The individual doesn't have to deduce this themself. The information could
come second or third hand through a variety of channels.

------
LukeWalsh
Articles like this just go to show how little acceptance there still is for
behavioral economics data in mainstream policy making.

Just a few years ago data from lab experiments was not widely accepted because
people were unsure if it was relevant to how people act in the real world.
Countless times the effectiveness of lab experiments has been proven.

I am looking forward to the day when people finally accept that traditional
economic models are not perfect (duh!) and that people are not perfect,
rational, decision making robots.

------
dschiptsov
Oh, god, they finally discovered that people live possessed by emotions, are
ignorant, and that the model of a rational agent optimizing its payoff is just
disconnected from reality nonsense?)

There are huge cultural differences also. Russians are spending enormous
amount of money on their mistresses using easy bank credit they barely able to
pay back, while Cambodians are buying Lexus cars while living in wooden
shacks, etc.

While so-called poor people (read _proles_ \- ignorant working class with very
restricted, repetitive behavior) are much more prone to the peer and the
bandwagon effects and much more concerned about "equality" and conformity, no
oversimplified economic model could capture a complex and volatile behavior
even of a primitive drunk.

My guess is that so-called "behavioral economics" and "behavior finance" are
attempts to make more realistic and useful models, together with an important
notion that the whole system is extremely dynamic, volatile and constantly
changing/evolving. Equilibriums are moving.

------
Aloha
How could they not know this?

"The challenges the world faced in 2010—low home values, credit hard to get,
central banks unable or unlikely to lower interest rates further—“were
nonexistent in representative-agent models,” says Christopher Carroll, who
teaches at Johns Hopkins. At the ECB’s Frankfurt conference, Carroll presented
a paper that bolstered Krusell and Smith’s model with microeconomic data. For
Carroll, people differ in one crucial way. “The marginal propensity to
consume,” according to the paper, “is substantially larger for low-wealth than
for high-wealth households.” Rich people behave like the hyperrational agent.
They plan for the future. They save during a stimulus, thinking about the
taxes to come. And they can borrow during a fiscal contraction.

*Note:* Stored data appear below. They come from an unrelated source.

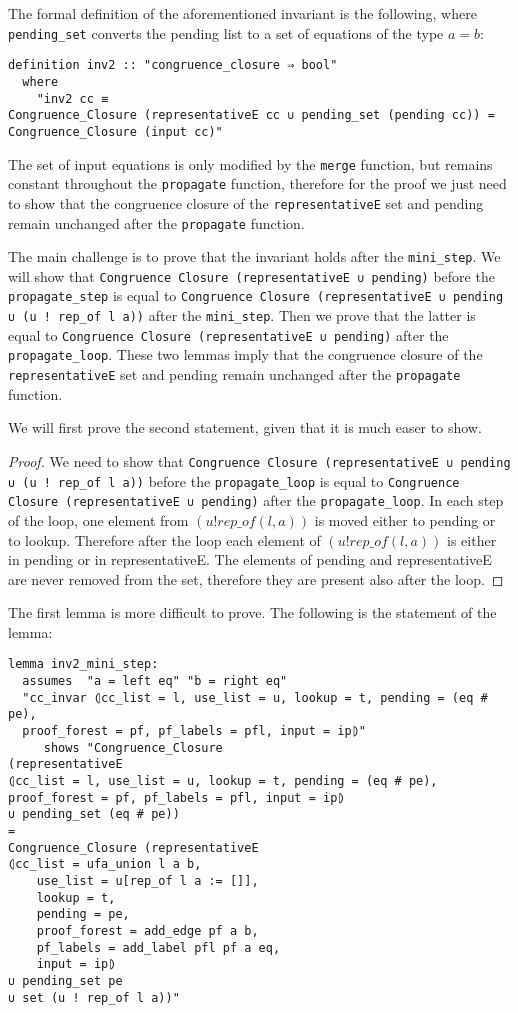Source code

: The formal definition of the aforementioned invariant is the following, where \lstinline{pending_set} converts the pending list to a set of equations of the type $a = b$:

\begin{lstlisting}
definition inv2 :: "congruence_closure ⇒ bool"
  where
    "inv2 cc ≡
Congruence_Closure (representativeE cc ∪ pending_set (pending cc)) = Congruence_Closure (input cc)"
\end{lstlisting}

The set of input equations is only modified by the \lstinline{merge} function, but remains constant throughout the \lstinline{propagate} function, therefore for the proof we just need to show that the congruence closure of the \lstinline{representativeE} set and pending remain unchanged after the \lstinline{propagate} function.

The main challenge is to prove that the invariant holds after the \lstinline{mini_step}. We will show that \lstinline{Congruence Closure (representativeE ∪ pending)} before the \lstinline{propagate_step} is equal to \lstinline{Congruence Closure (representativeE ∪ pending ∪ (u ! rep_of l a))} after the \lstinline{mini_step}.
Then we prove that the latter is equal to \lstinline{Congruence Closure (representativeE ∪ pending)}  after the \lstinline{propagate_loop}.
These two lemmas imply that the congruence closure of the \lstinline{representativeE} set and pending remain unchanged after the \lstinline{propagate} function.

We will first prove the second statement, given that it is much easer to show.

\begin{proof}
We need to show that \lstinline{Congruence Closure (representativeE ∪ pending ∪ (u ! rep_of l a))} before the \lstinline{propagate_loop} is equal to \lstinline{Congruence Closure (representativeE ∪ pending)}  after the \lstinline{propagate_loop}. In each step of the loop, one element from $(u ! rep\_of(l, a))$ is moved either to pending or to lookup. Therefore after the loop each element of $(u ! rep\_of(l, a))$ is either in pending or in representativeE. The elements of pending and representativeE are never removed from the set, therefore they are present also after the loop.
\end{proof}

The first lemma is more difficult to prove. The following is the statement of the lemma:

\begin{lstlisting}[label=lst:inv2_mini_step]
lemma inv2_mini_step:
  assumes  "a = left eq" "b = right eq"
  "cc_invar ⦇cc_list = l, use_list = u, lookup = t, pending = (eq # pe),
  proof_forest = pf, pf_labels = pfl, input = ip⦈"
     shows "Congruence_Closure
(representativeE
⦇cc_list = l, use_list = u, lookup = t, pending = (eq # pe),
proof_forest = pf, pf_labels = pfl, input = ip⦈
∪ pending_set (eq # pe))
=
Congruence_Closure (representativeE
⦇cc_list = ufa_union l a b,
    use_list = u[rep_of l a := []],
    lookup = t,
    pending = pe,
    proof_forest = add_edge pf a b,
    pf_labels = add_label pfl pf a eq,
    input = ip⦈
∪ pending_set pe
∪ set (u ! rep_of l a))"
\end{lstlisting}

Poor people are what economists call “borrowing constrained.” They tend to
have more needs than are being met, so when money arrives, they spend it. When
the government stops spending and credit is hard to come by, the mythical
everyman, like the rich person, continues to spend. But most real people don’t
have access to credit, and they hunker down. Carroll’s findings have been
confirmed by other academics in the last two years who looked at Italian and
U.S. data."

I remember what poor was - I always knew where my paycheck went well before I
got it.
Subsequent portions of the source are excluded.